Ein Hoch auf die ordnungspolitische Debatte

Hätte die «GridBox» der Debatte beiwohnen können, die ihr am Mittwoch gewidmet war, sie hätte überdurchschnittliche (An-)Spannung in Grundsatzfragen zu messen vermocht: Nur selten wird im Gemeinderat so eindringlich nach der ordnungspolitischen Debatte gerufen. Der Disput drehte sich dabei um die Frage, ob die Stadt, via ewz, unbotmässig in den Markt eingreife, wenn sie sich an der Kommerzialisierung der «GridBox» beteiligt – oder ob sie im Gegenteil Innovation fördere, indem ein fortschrittliches Produkt zur Marktreife gebracht wird.

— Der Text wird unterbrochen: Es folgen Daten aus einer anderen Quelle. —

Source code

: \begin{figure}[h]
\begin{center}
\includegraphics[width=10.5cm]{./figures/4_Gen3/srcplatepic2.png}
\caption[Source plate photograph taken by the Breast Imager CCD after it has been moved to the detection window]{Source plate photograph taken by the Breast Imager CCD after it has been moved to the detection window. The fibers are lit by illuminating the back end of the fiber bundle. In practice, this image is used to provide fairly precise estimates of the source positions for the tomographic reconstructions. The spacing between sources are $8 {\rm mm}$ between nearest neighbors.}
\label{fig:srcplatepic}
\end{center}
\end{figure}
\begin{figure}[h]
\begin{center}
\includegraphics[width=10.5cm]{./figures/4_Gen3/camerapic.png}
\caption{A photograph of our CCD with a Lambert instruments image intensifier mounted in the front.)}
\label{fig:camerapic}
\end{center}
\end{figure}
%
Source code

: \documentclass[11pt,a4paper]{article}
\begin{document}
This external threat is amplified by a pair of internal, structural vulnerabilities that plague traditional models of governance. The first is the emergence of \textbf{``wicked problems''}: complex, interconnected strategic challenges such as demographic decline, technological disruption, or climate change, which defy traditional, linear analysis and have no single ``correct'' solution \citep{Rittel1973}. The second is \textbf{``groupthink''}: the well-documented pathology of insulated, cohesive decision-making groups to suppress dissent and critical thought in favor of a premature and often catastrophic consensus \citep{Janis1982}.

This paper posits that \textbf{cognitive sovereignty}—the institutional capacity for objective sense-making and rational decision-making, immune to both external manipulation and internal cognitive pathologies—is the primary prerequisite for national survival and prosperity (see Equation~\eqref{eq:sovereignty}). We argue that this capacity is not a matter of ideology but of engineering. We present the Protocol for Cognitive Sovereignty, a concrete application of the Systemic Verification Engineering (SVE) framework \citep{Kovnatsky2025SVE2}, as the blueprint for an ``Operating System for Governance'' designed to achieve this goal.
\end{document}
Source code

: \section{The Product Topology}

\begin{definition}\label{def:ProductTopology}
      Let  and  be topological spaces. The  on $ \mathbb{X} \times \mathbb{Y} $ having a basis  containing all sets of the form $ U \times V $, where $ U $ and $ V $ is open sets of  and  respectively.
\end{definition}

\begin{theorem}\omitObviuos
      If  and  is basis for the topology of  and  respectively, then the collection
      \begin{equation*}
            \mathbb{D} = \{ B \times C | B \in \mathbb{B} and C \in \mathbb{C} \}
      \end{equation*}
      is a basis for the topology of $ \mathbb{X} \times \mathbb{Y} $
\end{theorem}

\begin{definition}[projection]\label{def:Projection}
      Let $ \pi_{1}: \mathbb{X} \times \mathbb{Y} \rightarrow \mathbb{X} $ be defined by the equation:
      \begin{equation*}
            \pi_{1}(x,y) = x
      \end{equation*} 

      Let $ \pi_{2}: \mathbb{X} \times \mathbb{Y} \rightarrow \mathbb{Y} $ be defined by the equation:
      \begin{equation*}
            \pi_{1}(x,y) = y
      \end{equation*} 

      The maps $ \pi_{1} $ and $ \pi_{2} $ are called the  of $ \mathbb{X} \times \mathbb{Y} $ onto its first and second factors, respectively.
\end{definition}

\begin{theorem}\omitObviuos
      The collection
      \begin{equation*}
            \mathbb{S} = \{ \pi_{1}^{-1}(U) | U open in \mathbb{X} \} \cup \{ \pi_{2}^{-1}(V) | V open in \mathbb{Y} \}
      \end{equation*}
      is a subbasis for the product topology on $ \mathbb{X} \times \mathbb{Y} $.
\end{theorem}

Wer sich an der Entwicklung eines innovativen, zukunftsträchtigen Produkts beteiligt und dabei nicht nur Kapital, sondern zum Beispiel auch Wissen und Kreativität investiert, erwartet in der Regel, ein solches Produkt nicht nur markfähig entwickeln, sondern auch von dessen allfälligem Erfolg am Markt profitieren zu dürfen. Darf dies auch der Staat?

 

Es ist diese Frage, mit der die «GridBox» den Gemeinderat konfrontierte. Mitentwickelt – in einem Konsortium mit öffentlichen und privaten Beteiligten – durch das städtische Elektrizitätswerk ewz, soll dieses Messgerät für Niederspannungsnetze nun weiterentwickelt werden mit dem Ziel, das Gerät kommerziell verwerten zu können. An der Gesellschaft, die dafür zu gründen ist, soll sich die Stadt finanziell beteiligen. Dass solche Geräte für die Steuerung des Verteilnetzes, wie es das ewz für die Stadt Zürich betreibt, künftig notwendig sind, war im Rat mehrheitlich unbestritten. Denn es ist eine Tatsache, dass die Netze aufgrund des erfreulicherweise zunehmenden Anteils an Strom, der mittels kleiner dezentraler Anlagen – etwa Photovoltaik-Anlagen auf den Dächern Privater – erzeugt wird, vermehrt punktuell starken Belastungen ausgesetzt sind und so anfällig werden für Störungen. Störungen vorzubeugen oder zumindest früh zu erkennen und die Strom- und Spannungsqualität sowie die Netzstabilität zu erhöhen, sind die Ziele der «GridBox». Im Testbetrieb hat sie unter Beweis gestellt, dass sie dieses Ziel zu erreichen vermag.

Von bürgerlicher Seite wurde gegenüber dem Geschäft kritisiert, dass das staatliche ewz nicht als Risikokapitalgeber für die Weiterentwicklung und Kommerzialisierung der «GridBox» auftreten dürfe, sondern diese Rolle Privaten überlassen solle. Ordnungspolitisch sei es verkehrt, wenn der staatliche Akteur ewz hier gleichsam als Beteiligter wie als Mitentwickler in einem Startup aktiv werde.

 

Es ist gewiss richtig, bei einem solchen Geschäft die ordnungspolitische Frage aufzuwerfen. Das Geschäft mit Verweis auf ordnungspolitische Vorbehalte abzulehnen, wie es die bürgerliche Seite tat, ist hingegen allzu rigoristisch. Denn weder strebt das ewz eine zeitlich unbegrenzte Beteiligung an einem gewinnträchtigen Unternehmen an, noch nützt es in irgendeiner Form eine Marktmacht oder etwaige Vorteile des staatlichen Akteurs aus. Vielmehr übernimmt das ewz Verantwortung, nämlich für das Verteilnetz der Zukunft gerüstet zu sein, Kosten bei dessen Ausbau einzusparen und damit auch in der nahen Zukunft seinen Auftrag im Dienste der Stadtzürcher Bevölkerung (und GebührenzahlerInnen) effizient, sicher und im Sinn der 2000 Watt-Gesellschaft ausüben zu können.

 

Dass das ewz dabei auch noch Innovation ermöglicht und mitträgt, darf ihm sicherlich nicht angekreidet werden, sondern soll uns – wie es der zuständige Stadtrat Andres Türler, seines Zeichens Mitglied der ablehnenden FDP, zu Recht ausführte – wenn schon mit etwas Stolz erfüllen. Und dass das ewz mit der «GridBox» und dem gesamten «Smart Grid»-Ansatz mitunter seine Flexibilität unter Beweis stellt, soll uns wiederum im Hinblick auf die anstehenden – auch ordnungspolitischen – Debatten um eine neue Rechtsform des ewz besonders interessieren.